Christopher Calhoun.
Wayne North.
James Sweatman.
Ernest Barnett.
Lewis Williams.
Alexia Christian.
Darius Smith.
Deravis Caine Rogers.
Deaundre Phillips.
Mitchell Kitchen.
Dashaun Shepard.
Jeremiah Perdue.
D’Ettrick Griffin.
Jimmy Atchison.
Oscar Cain.
Edward Barnett III.
William Simpkins.
Rayshard Brooks.
Ronald Hale.
Reuben Hollis.
THE PLATFORM
- Shut down all APD precincts and hand the buildings over to the surrounding communities.
- Make all police abuse records public knowledge immediately. Many officers still active with the Atlanta Police Department have been investigated/reprimanded for their harassment, false imprisonment, and use of force on the people from our communities. Their track records remain hidden behind inadequate sorting systems and open records requests, whether from APD or the Atlanta Citizen Review Board, and ATLiens need to be able to identify killer cops for our safety. We demand access to all police disciplinary records for all closed investigations, delivered through a regularly updated platform.

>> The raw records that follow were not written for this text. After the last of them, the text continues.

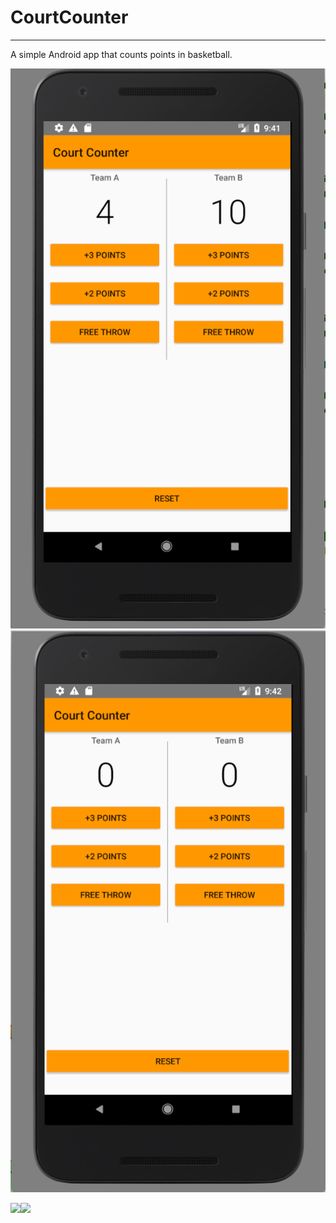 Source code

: # CourtCounter
--------------
A simple Android app that counts points in basketball.

![alt text](https://github.com/westleylashley/CourtCounter/blob/master/images/Screenshot1.png "Screenshot 1")
![alt text](https://github.com/westleylashley/CourtCounter/blob/master/images/Screenshot2.png "Screenshot 2")

<img src="CourtCounter/blob/master/images/Screenshot1.png" width="200"><img src="CourtCounter/blob/master/images/Screenshot2.png" width="200">
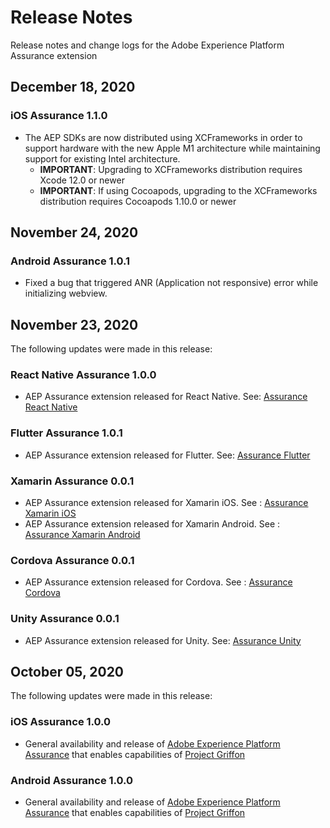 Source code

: # Release Notes

Release notes and change logs for the Adobe Experience Platform Assurance extension

## December 18, 2020

### iOS Assurance 1.1.0

* The AEP SDKs are now distributed using XCFrameworks in order to support hardware with the new Apple M1 architecture while maintaining support for existing Intel architecture.
  * __IMPORTANT__: Upgrading to XCFrameworks distribution requires Xcode 12.0 or newer
  * __IMPORTANT__: If using Cocoapods, upgrading to the XCFrameworks distribution requires Cocoapods 1.10.0 or newer

## November 24, 2020

### Android Assurance 1.0.1

- Fixed a bug that triggered ANR (Application not responsive) error while initializing webview.

## November 23, 2020

The following updates were made in this release:

### React Native Assurance 1.0.0

- AEP Assurance extension released for React Native. See: [Assurance React Native](https://www.npmjs.com/package/@adobe/react-native-aepassurance)

### Flutter Assurance 1.0.1

- AEP Assurance extension released for Flutter. See: [Assurance Flutter](https://pub.dev/packages/flutter_assurance)

### Xamarin Assurance 0.0.1

- AEP Assurance extension released for Xamarin iOS. See : [Assurance Xamarin iOS](https://www.nuget.org/packages/Adobe.AEPAssurance.iOS/)
- AEP Assurance extension released for Xamarin Android. See : [Assurance Xamarin Android](https://www.nuget.org/packages/Adobe.AEPAssurance.Android/)

### Cordova Assurance 0.0.1

- AEP Assurance extension released for Cordova. See : [Assurance Cordova](https://www.npmjs.com/package/@adobe/cordova-aepassurance)

### Unity Assurance 0.0.1

- AEP Assurance extension released for Unity. See: [Assurance Unity](https://github.com/adobe/unity-aepassurance)

## October 05, 2020

The following updates were made in this release:

### iOS Assurance 1.0.0

- General availability and release of [Adobe Experience Platform Assurance](https://aep-sdks.gitbook.io/docs/using-mobile-extensions/adobe-experience-platform-assurance) that enables capabilities of [Project Griffon](https://aep-sdks.gitbook.io/docs/beta/project-griffon)

### Android Assurance 1.0.0

- General availability and release of [Adobe Experience Platform Assurance](https://aep-sdks.gitbook.io/docs/using-mobile-extensions/adobe-experience-platform-assurance) that enables capabilities of [Project Griffon](https://aep-sdks.gitbook.io/docs/beta/project-griffon)
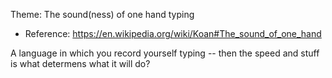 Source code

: Theme: The sound(ness) of one hand typing
- Reference: https://en.wikipedia.org/wiki/Koan#The_sound_of_one_hand

A language in which you record yourself typing -- then the speed and stuff is what determens what it will do?

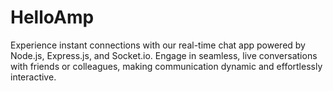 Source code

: # HelloAmp
Experience instant connections with our real-time chat app powered by Node.js, Express.js, and Socket.io. Engage in seamless, live conversations with friends or colleagues, making communication dynamic and effortlessly interactive.

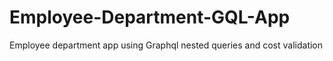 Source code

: # Employee-Department-GQL-App
Employee department app using Graphql nested queries and cost validation
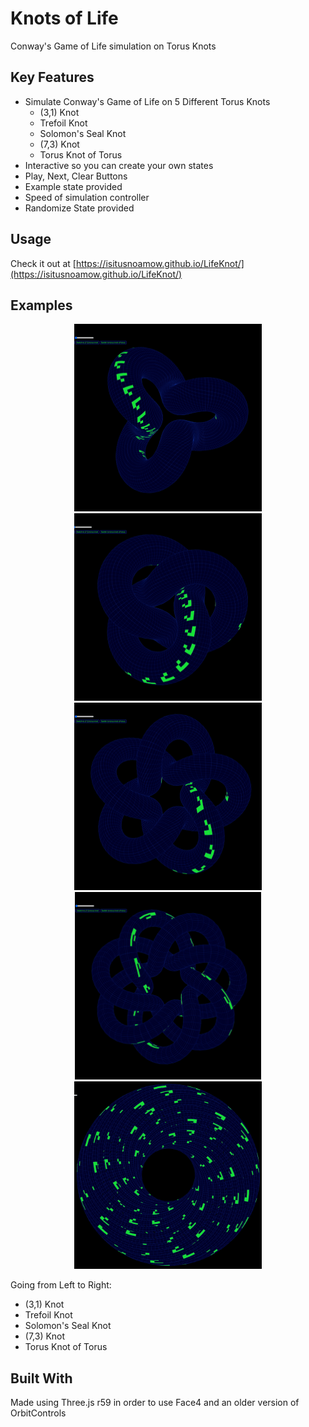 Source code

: # Knots of Life

Conway's Game of Life simulation on Torus Knots

## Key Features

* Simulate Conway's Game of Life on 5 Different Torus Knots
    - (3,1) Knot
    - Trefoil Knot
    - Solomon's Seal Knot
    - (7,3) Knot
    - Torus Knot of Torus
* Interactive so you can create your own states
* Play, Next, Clear Buttons
* Example state provided
* Speed of simulation controller
* Randomize State provided

## Usage

Check it out at [https://isitusnoamow.github.io/LifeKnot/](https://isitusnoamow.github.io/LifeKnot/)

## Examples

<div align="center">
    <img width="300" height="300" src="./examples/31knot.gif">
    <img width="300" height="300" src="./examples/trefoil.gif">
    <img width="300" height="300" src="./examples/solomon.gif">
</div>
<div align = "center">
    <img widh="300" height="300" src="./examples/73.gif">
    <img width="300" height="300" src="./examples/torustorus.gif">
</div>

Going from Left to Right: 
- (3,1) Knot
- Trefoil Knot
- Solomon's Seal Knot
- (7,3) Knot
- Torus Knot of Torus

## Built With

Made using Three.js r59 in order to use Face4 and an older version of OrbitControls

- Fire all killer cops and cops with records of abuse immediately. The murderer of Deaundre Phillips, Officer Yasim Abdulahad, remains hidden behind his badge from any tangible justice, as he stands among many other murderous perpetrators of state violence still on the force. We demand the immediate firing of all killer cops and cops with records of abuse.
- Stop the construction and funding of all APD precincts immediately. The city has no businesses funding more policing as Atlanta faces a rent crisis; this funding should be used for schools, housing, and community health, NOT police. New precincts, such as the Edgewood mini-precinct and the new Zone 3 APD base being built off of Metropolitan Avenue, seek to make social problems invisible by controlling our movements: don’t protest, don’t loiter, don’t make public art or have public gatherings, don’t be publicly homeless. We demand that these construction projects be terminated and all existing precincts be denied further funding.
- Terminate the use of undercover officers and end the impunity of off-the-clock officers immediately. Police officers don’t abide by the boundaries of their time sheets, often exerting their state-granted authority and force on unsuspecting people, even when plain clothed. The people in Atlanta should not need to fear possible harassment, surveillance, and subsequent apprehension from those who we do not even realize are cops. We demand the termination of the use of undercover officers and no special protections for off-duty police officers.
- Terminate APD’s Video Integration Center, the hub for over 10,000 publicly and privately owned cameras. Atlanta is the most surveilled city per capita in the United States. Surveillance, at its best, is an extremely expensive response to “crime” that drains public funding away from the severely underfunded economic and social problems that hurt our communities. Surveillance, at its worst, is weaponized to further imbalance the social power dynamics held by who monitors the video. When abused by officers, police cameras have been used to target and discriminate against black people or as a branch of intimate partner stalking and sexual violence. We demand the dismantling of the Video Integration Center, whose existence implies that our society should be denied privacy and autonomy from the state.
- Reparations for all victims of police violence and their families.
While no amount of material support can bring back our dead, the death of a loved one brings financial hardship for all, and unexpected death at the hands of the cops brings not only financial hardship, but emotional trauma. Since the City of Atlanta continues to choose to fund the police department, they are directly responsible for deaths at the hands of their cops. We demand reparations for all victims of police violence and the families of those killed at the hands of the police in the form of direct payments to victims or their families. - Clemency for all protesters who mobilized against police violence after the murder of George Floyd, Breonna Taylor, Rayshard Brooks, and other victims of this police state. Over the past several months, people again have been forced to fight back against policing, state violence, and systemic racism. The fight has been ugly. Faced with protesters carrying signs, water bottles, and the occasional rock, the state fights back with the full weight of its force: “less lethal” ammunition, tanks, automatic weapons, tear gas, and other chemical weapons. Protesters have been maimed, beaten, kidnapped, and thrown in jail. Some still linger in jail, stuck to face down the worst aspects of the very systems they are fighting against. The police are disturbing the peace. The police are violent. We are only trying to survive. We demand the City of Atlanta and metro Atlanta courts drop all charges related to protesting, rioting, looting, or disturbing the peace.